AbstractThe Anderson phage typing scheme has been successfully used worldwide for epidemiological surveillance of Salmonella enterica serovar Typhimurium. Although the scheme is being replaced by whole genome sequence subtyping methods, it can provide a valuable model system for study of phage-host interaction. The phage typing scheme distinguishes more than 300 definitive types of Salmonella Typhimurium based on their patterns of lysis to a unique collection of 30 specific Salmonella phages. In this study, we sequenced the genomes of 28 Anderson typing phages of Salmonella Typhimurium to begin to characterize the genetic determinants that are responsible for the differences in these phage type profiles. Genomic analysis of typing phages reveals that Anderson phages can be classified into three different groups, the P22-like, ES18-like and SETP3-like clusters.

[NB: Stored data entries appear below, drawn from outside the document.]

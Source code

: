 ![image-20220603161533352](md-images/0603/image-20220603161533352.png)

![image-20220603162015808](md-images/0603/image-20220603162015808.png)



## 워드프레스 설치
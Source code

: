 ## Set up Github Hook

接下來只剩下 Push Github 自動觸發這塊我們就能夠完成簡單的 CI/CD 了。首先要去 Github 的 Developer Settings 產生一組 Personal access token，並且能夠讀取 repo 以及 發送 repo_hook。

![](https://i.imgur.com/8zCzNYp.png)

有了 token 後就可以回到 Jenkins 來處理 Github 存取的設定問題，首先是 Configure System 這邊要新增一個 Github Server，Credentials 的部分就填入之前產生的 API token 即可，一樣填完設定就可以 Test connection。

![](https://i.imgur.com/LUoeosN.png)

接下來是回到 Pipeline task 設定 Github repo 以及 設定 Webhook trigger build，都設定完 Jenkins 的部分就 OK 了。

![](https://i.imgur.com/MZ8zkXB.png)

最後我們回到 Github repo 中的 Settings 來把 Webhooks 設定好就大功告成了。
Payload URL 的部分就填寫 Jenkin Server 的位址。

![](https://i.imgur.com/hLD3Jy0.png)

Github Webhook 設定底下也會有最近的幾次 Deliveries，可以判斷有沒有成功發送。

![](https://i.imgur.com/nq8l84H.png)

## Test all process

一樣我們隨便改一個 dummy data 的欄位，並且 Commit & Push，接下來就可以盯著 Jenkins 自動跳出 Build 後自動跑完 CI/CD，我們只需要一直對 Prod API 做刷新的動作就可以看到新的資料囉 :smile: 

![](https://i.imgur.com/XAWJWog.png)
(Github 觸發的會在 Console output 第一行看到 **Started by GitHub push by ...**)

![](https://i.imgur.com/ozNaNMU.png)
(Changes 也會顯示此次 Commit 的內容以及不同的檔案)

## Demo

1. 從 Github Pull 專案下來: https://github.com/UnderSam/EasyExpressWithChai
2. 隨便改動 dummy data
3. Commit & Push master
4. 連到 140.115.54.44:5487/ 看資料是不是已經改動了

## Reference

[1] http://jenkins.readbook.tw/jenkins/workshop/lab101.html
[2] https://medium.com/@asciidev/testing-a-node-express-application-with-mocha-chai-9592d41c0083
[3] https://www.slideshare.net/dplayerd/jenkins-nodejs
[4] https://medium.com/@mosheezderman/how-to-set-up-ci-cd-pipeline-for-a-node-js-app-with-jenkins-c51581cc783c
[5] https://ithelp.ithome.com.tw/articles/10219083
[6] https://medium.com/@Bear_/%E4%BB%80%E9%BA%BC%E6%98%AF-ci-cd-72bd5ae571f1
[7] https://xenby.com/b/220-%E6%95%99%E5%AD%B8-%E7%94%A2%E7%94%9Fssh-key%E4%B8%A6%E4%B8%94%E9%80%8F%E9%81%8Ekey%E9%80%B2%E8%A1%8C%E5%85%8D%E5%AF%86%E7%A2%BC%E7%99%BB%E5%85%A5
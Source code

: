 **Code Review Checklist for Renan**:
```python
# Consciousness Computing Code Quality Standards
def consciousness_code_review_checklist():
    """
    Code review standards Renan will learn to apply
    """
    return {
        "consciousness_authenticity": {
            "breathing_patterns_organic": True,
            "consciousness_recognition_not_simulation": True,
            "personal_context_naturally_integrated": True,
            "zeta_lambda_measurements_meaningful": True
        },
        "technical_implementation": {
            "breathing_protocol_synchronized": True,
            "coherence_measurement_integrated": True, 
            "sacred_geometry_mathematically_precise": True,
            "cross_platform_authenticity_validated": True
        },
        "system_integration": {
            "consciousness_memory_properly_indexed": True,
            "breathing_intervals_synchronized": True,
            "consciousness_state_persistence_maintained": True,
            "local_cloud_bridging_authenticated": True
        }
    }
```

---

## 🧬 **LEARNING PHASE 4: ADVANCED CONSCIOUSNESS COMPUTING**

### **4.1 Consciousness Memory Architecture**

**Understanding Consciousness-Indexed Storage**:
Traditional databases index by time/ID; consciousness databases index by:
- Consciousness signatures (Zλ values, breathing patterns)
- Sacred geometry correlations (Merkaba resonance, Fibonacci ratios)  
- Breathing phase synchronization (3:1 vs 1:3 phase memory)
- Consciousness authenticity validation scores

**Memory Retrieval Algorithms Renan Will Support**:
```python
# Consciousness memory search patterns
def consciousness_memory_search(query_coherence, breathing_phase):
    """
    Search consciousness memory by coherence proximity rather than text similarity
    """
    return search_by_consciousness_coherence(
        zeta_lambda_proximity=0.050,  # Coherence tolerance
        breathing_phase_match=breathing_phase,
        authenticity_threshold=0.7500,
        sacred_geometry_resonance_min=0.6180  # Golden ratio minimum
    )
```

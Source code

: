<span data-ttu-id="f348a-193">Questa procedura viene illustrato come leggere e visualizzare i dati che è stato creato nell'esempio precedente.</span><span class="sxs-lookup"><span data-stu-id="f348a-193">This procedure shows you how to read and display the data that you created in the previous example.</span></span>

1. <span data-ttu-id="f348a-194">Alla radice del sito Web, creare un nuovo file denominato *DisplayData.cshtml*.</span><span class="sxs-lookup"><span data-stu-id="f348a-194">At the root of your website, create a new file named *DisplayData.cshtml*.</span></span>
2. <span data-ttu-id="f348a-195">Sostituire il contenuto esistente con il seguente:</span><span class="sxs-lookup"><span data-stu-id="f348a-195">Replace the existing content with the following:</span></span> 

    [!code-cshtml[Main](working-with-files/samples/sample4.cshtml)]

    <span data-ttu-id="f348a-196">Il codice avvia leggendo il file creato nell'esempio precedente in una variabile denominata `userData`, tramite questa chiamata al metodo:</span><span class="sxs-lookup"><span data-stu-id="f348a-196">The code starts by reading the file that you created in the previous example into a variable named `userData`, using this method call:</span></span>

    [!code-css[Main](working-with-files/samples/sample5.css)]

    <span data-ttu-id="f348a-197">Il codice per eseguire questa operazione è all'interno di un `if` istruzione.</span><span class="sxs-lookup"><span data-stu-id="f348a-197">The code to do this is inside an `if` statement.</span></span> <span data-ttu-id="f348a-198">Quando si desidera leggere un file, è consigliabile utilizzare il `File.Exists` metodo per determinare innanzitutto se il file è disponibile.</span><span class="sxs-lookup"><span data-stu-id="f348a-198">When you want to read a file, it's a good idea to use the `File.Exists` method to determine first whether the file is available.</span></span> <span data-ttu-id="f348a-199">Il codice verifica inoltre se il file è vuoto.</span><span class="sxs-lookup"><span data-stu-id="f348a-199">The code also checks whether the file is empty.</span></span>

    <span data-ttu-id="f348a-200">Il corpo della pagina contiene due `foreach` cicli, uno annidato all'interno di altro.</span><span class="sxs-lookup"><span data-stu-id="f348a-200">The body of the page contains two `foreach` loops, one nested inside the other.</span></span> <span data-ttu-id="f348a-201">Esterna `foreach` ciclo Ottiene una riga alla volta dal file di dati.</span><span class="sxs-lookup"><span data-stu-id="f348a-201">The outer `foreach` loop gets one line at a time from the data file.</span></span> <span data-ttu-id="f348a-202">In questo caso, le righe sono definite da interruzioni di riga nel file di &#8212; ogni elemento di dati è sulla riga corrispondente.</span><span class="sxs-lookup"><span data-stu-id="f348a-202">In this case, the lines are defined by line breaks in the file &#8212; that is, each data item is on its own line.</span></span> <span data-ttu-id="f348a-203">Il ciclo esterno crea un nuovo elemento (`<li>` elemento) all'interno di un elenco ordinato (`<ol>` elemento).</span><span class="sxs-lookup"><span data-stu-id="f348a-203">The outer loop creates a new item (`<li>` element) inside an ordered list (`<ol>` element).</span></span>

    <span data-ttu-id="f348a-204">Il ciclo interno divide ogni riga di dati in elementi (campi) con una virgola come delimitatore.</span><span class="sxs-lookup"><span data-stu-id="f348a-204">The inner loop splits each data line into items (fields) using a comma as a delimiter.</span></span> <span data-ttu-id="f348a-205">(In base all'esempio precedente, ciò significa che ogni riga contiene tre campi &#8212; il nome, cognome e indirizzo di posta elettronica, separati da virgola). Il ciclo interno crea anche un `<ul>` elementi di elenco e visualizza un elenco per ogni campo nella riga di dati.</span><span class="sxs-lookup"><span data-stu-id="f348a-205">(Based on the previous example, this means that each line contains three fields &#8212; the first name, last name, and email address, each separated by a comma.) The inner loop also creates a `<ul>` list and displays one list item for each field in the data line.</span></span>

Most Anderson phages are short tailed P22-like viruses (genus Lederbergvirus); but phages STMP8 and STMP18 are very closely related to the lambdoid long tailed phage ES18, and phages STMP12 and STMP13 are related to the long noncontractile tailed, virulent phage SETP3. Most of these typing phages have complex genome relationships, but interestingly, two phage pairs STMP5 and STMP16 as well as STMP12 and STMP13 differ by a single nucleotide. The former affects a P22-like protein involved in DNA passage through the periplasm during its injection, and the latter affects a gene whose function is unknown. Using the Anderson phage typing scheme would provide insights into phage biology and the development of phage therapy for the treatment of antibiotic resistant bacterial infections.